■ WHAT TO WORK ON: All lines ahead of the one containing "leoncatpl16@gmail.com *or* ~~lokey~~ leoncatpl@icloud.com" are to be left out; that line and each one after it, through the end of the records below, are to be duplicated exactly.

────────

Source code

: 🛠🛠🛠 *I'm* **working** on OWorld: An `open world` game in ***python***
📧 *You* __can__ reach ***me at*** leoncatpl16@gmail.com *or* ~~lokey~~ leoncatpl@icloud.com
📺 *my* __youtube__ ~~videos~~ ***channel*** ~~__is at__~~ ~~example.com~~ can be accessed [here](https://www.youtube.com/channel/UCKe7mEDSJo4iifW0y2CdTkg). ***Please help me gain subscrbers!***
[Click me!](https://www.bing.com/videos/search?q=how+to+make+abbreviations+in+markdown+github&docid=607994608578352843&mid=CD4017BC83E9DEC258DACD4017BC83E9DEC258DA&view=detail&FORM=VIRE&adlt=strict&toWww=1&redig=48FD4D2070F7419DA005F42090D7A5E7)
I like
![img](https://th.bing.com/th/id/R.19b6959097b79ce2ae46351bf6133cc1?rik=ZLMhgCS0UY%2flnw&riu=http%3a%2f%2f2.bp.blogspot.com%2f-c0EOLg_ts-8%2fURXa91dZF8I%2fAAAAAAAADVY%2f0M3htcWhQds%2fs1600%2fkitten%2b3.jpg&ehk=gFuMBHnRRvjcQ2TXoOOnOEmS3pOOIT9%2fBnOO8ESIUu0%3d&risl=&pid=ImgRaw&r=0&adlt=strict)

────────

■ TASK ANSWER:
📧 *You* __can__ reach ***me at*** leoncatpl16@gmail.com *or* ~~lokey~~ leoncatpl@icloud.com
📺 *my* __youtube__ ~~videos~~ ***channel*** ~~__is at__~~ ~~example.com~~ can be accessed [here](https://www.youtube.com/channel/UCKe7mEDSJo4iifW0y2CdTkg). ***Please help me gain subscrbers!***
[Click me!](https://www.bing.com/videos/search?q=how+to+make+abbreviations+in+markdown+github&docid=607994608578352843&mid=CD4017BC83E9DEC258DACD4017BC83E9DEC258DA&view=detail&FORM=VIRE&adlt=strict&toWww=1&redig=48FD4D2070F7419DA005F42090D7A5E7)
I like
![img](https://th.bing.com/th/id/R.19b6959097b79ce2ae46351bf6133cc1?rik=ZLMhgCS0UY%2flnw&riu=http%3a%2f%2f2.bp.blogspot.com%2f-c0EOLg_ts-8%2fURXa91dZF8I%2fAAAAAAAADVY%2f0M3htcWhQds%2fs1600%2fkitten%2b3.jpg&ehk=gFuMBHnRRvjcQ2TXoOOnOEmS3pOOIT9%2fBnOO8ESIUu0%3d&risl=&pid=ImgRaw&r=0&adlt=strict)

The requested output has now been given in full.